* [INFORMATION SHOWN]:
== == ==

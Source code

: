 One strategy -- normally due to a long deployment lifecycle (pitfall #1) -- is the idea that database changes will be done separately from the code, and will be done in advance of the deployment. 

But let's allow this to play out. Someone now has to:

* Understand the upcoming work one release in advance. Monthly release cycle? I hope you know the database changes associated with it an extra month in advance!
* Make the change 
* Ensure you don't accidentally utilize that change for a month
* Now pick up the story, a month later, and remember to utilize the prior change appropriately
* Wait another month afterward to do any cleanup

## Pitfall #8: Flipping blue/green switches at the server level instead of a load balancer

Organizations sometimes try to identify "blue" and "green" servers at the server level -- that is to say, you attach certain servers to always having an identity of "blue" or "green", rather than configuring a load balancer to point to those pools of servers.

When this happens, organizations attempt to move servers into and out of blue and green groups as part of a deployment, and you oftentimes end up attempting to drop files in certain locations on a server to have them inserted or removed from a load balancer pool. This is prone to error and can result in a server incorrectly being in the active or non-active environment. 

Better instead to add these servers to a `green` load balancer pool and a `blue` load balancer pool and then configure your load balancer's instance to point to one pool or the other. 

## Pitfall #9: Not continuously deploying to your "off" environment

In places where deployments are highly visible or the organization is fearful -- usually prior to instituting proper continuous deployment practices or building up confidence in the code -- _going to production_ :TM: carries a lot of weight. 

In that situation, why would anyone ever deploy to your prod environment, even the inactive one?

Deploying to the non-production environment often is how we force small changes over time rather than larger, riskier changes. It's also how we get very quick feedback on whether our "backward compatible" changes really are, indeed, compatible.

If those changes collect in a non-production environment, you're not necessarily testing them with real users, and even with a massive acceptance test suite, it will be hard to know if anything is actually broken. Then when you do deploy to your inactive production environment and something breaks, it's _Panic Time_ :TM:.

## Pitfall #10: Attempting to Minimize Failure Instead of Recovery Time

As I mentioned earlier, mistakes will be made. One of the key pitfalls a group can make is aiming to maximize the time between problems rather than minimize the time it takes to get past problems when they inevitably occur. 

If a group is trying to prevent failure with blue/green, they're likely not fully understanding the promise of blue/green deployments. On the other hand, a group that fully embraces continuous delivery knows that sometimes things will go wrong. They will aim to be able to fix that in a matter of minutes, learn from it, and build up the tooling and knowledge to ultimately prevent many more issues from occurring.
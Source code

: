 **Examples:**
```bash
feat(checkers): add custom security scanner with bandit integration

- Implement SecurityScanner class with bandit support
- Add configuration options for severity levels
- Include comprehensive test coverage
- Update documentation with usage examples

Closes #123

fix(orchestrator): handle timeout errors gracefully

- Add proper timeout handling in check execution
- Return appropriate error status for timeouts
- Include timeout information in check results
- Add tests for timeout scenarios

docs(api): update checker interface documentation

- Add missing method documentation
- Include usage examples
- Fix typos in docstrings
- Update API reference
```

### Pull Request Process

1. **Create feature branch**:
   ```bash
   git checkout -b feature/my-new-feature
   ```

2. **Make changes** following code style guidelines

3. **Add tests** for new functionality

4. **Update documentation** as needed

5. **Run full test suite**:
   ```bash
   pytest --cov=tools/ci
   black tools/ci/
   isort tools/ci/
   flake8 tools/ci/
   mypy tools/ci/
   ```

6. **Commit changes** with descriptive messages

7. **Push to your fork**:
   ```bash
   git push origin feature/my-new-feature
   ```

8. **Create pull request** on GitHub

== == ==

* [ASSIGNMENT]:
Copy out every line in the entries above that holds "feature".

* [RESULT BELOW]:
1. **Create feature branch**:
   git checkout -b feature/my-new-feature
   git push origin feature/my-new-feature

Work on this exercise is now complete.